*ACTIVITY*. From the first line to the last, print the records exactly.

Excerpts from a dataset:
☆ ☆ ☆ ☆

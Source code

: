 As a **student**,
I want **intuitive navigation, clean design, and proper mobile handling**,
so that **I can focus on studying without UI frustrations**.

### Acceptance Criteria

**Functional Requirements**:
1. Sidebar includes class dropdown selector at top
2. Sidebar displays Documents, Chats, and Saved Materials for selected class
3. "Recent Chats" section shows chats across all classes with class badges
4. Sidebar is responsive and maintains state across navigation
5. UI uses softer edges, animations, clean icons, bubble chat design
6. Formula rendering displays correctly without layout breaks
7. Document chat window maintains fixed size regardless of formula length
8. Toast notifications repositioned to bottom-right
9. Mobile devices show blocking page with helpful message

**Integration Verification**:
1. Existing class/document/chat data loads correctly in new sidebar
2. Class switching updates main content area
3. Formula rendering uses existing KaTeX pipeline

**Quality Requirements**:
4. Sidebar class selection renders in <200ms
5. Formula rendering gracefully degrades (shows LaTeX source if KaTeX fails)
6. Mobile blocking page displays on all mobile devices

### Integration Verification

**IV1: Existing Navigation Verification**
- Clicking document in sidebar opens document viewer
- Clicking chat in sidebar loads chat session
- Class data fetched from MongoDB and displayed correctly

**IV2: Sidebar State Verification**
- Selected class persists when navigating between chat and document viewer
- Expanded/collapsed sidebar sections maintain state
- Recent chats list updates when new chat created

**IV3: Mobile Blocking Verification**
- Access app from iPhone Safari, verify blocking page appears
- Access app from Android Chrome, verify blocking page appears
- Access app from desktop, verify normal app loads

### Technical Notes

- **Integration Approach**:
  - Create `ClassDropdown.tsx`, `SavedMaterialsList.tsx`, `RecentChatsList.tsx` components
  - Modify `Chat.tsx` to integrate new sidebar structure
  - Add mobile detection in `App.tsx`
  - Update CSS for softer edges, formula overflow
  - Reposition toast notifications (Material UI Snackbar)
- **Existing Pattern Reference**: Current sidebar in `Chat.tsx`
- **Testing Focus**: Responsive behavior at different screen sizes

☆ ☆ ☆ ☆

*ANSWER BOX*.
Source code

: As a **student**,
I want **intuitive navigation, clean design, and proper mobile handling**,
so that **I can focus on studying without UI frustrations**.

### Acceptance Criteria

**Functional Requirements**:
1. Sidebar includes class dropdown selector at top
2. Sidebar displays Documents, Chats, and Saved Materials for selected class
3. "Recent Chats" section shows chats across all classes with class badges
4. Sidebar is responsive and maintains state across navigation
5. UI uses softer edges, animations, clean icons, bubble chat design
6. Formula rendering displays correctly without layout breaks
7. Document chat window maintains fixed size regardless of formula length
8. Toast notifications repositioned to bottom-right
9. Mobile devices show blocking page with helpful message

**Integration Verification**:
1. Existing class/document/chat data loads correctly in new sidebar
2. Class switching updates main content area
3. Formula rendering uses existing KaTeX pipeline

**Quality Requirements**:
4. Sidebar class selection renders in <200ms
5. Formula rendering gracefully degrades (shows LaTeX source if KaTeX fails)
6. Mobile blocking page displays on all mobile devices

### Integration Verification

**IV1: Existing Navigation Verification**
- Clicking document in sidebar opens document viewer
- Clicking chat in sidebar loads chat session
- Class data fetched from MongoDB and displayed correctly

**IV2: Sidebar State Verification**
- Selected class persists when navigating between chat and document viewer
- Expanded/collapsed sidebar sections maintain state
- Recent chats list updates when new chat created

**IV3: Mobile Blocking Verification**
- Access app from iPhone Safari, verify blocking page appears
- Access app from Android Chrome, verify blocking page appears
- Access app from desktop, verify normal app loads

### Technical Notes

- **Integration Approach**:
  - Create `ClassDropdown.tsx`, `SavedMaterialsList.tsx`, `RecentChatsList.tsx` components
  - Modify `Chat.tsx` to integrate new sidebar structure
  - Add mobile detection in `App.tsx`
  - Update CSS for softer edges, formula overflow
  - Reposition toast notifications (Material UI Snackbar)
- **Existing Pattern Reference**: Current sidebar in `Chat.tsx`
- **Testing Focus**: Responsive behavior at different screen sizes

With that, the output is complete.